Going through the data below, copy out each line where the word "response" shows up.
Top of MATERIAL SUPPLIED
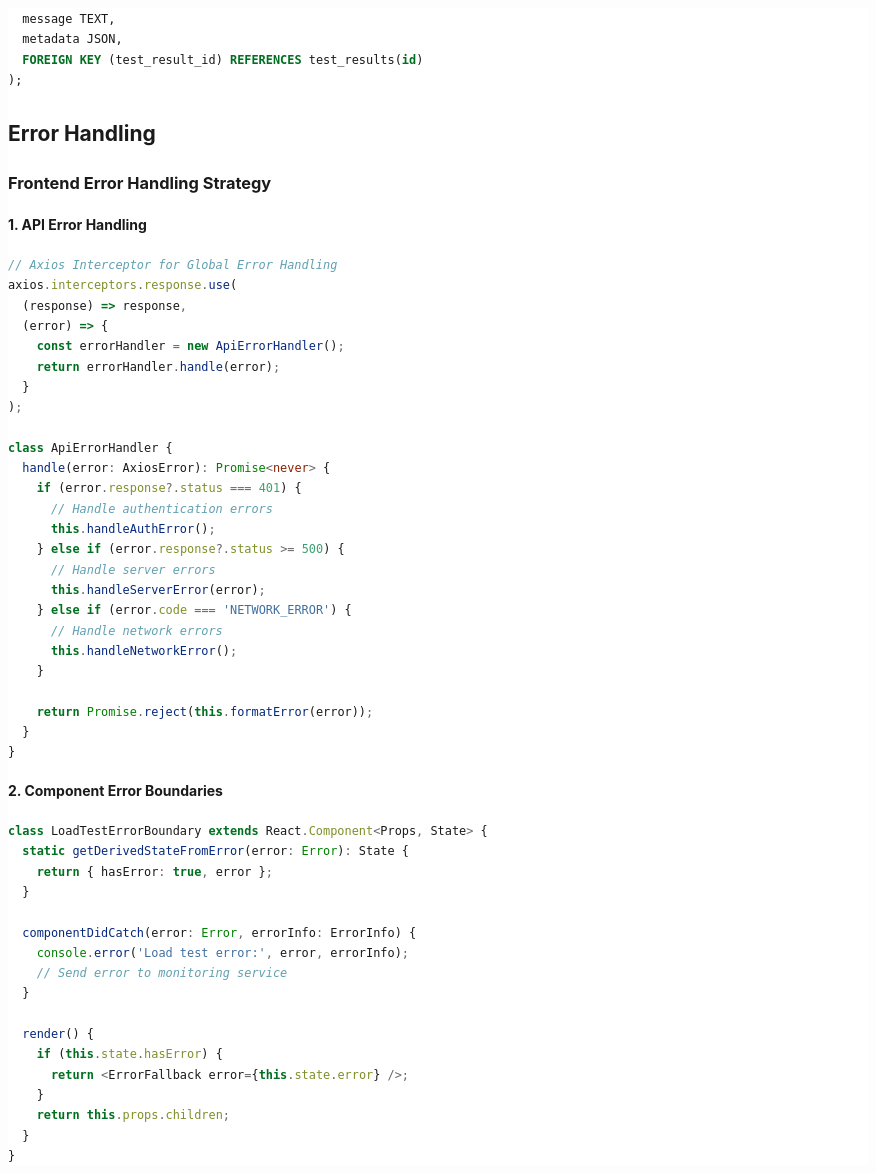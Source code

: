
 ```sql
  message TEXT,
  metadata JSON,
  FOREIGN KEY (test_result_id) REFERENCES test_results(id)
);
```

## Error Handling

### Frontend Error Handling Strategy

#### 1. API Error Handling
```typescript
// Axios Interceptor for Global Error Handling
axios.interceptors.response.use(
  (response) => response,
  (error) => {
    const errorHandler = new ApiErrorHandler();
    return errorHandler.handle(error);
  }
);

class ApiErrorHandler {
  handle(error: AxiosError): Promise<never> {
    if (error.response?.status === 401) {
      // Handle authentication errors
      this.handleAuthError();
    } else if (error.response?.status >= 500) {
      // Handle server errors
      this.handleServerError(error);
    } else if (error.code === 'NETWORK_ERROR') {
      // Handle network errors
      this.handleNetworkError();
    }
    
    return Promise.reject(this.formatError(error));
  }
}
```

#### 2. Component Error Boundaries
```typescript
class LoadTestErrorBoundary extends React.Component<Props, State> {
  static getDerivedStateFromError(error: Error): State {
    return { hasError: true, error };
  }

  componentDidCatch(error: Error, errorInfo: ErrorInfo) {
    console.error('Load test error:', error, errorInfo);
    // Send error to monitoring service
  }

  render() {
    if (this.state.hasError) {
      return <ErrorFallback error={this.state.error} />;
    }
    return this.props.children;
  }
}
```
Bottom of MATERIAL SUPPLIED
Top of MATERIAL SUPPLIED
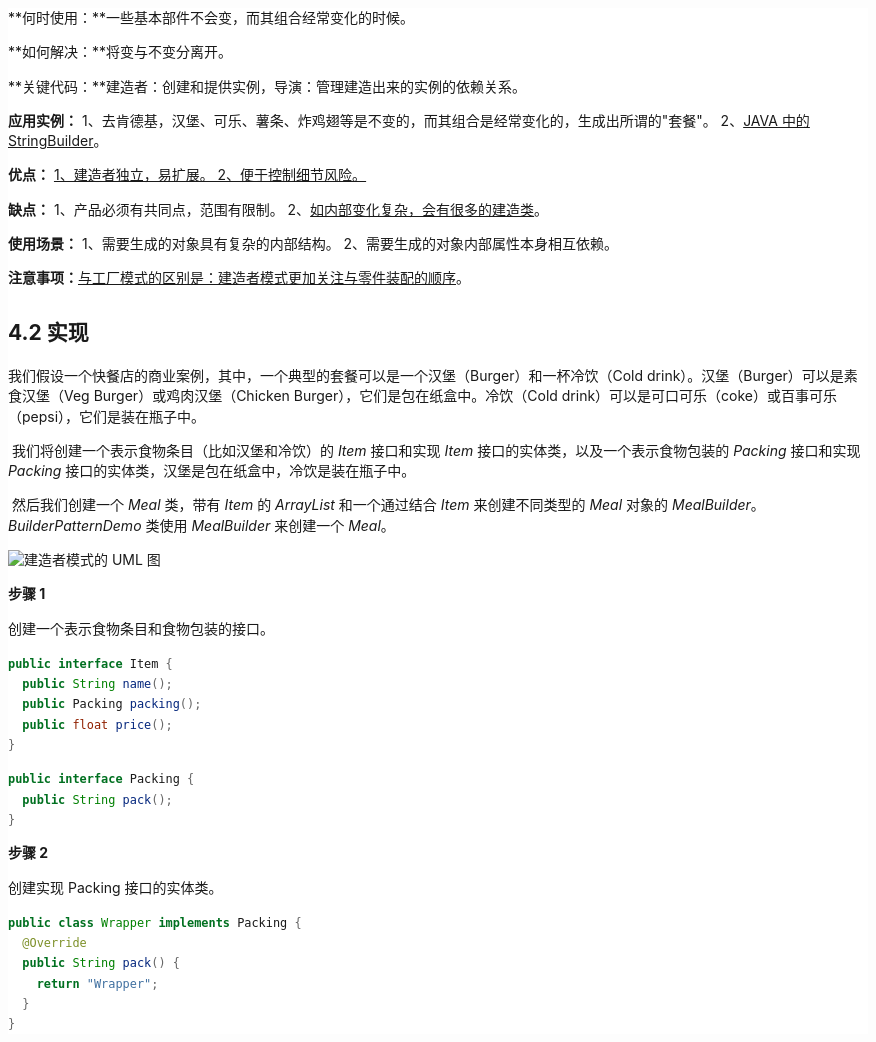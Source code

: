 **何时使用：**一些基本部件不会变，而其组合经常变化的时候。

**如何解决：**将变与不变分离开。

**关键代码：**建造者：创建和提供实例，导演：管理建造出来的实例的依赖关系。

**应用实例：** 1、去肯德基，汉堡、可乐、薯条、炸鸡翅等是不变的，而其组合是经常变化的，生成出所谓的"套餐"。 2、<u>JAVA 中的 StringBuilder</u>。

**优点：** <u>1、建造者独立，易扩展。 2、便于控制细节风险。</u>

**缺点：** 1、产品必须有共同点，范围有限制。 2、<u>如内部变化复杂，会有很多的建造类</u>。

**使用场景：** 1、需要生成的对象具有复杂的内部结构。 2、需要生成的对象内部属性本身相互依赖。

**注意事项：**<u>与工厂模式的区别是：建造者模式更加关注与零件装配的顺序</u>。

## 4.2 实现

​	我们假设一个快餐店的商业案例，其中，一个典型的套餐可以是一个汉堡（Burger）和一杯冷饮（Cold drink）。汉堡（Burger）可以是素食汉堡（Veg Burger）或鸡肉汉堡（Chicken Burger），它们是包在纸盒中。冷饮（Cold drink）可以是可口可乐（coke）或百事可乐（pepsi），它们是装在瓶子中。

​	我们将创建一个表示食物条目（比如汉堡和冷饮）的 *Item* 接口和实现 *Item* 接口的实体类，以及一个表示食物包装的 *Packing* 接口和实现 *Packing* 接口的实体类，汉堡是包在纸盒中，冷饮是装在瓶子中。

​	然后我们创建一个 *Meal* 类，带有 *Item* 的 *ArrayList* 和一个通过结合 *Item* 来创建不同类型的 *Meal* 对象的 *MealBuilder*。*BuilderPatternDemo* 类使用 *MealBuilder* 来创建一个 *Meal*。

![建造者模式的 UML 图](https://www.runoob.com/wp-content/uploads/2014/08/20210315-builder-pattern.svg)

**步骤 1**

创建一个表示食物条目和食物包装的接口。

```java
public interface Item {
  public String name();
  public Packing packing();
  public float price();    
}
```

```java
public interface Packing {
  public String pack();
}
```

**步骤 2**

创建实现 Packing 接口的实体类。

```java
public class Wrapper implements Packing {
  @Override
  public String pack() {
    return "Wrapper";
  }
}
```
Bottom of MATERIAL SUPPLIED
**SOLUTION FOR THIS PROBLEM:**
axios.interceptors.response.use(
  (response) => response,
    if (error.response?.status === 401) {
    } else if (error.response?.status >= 500) {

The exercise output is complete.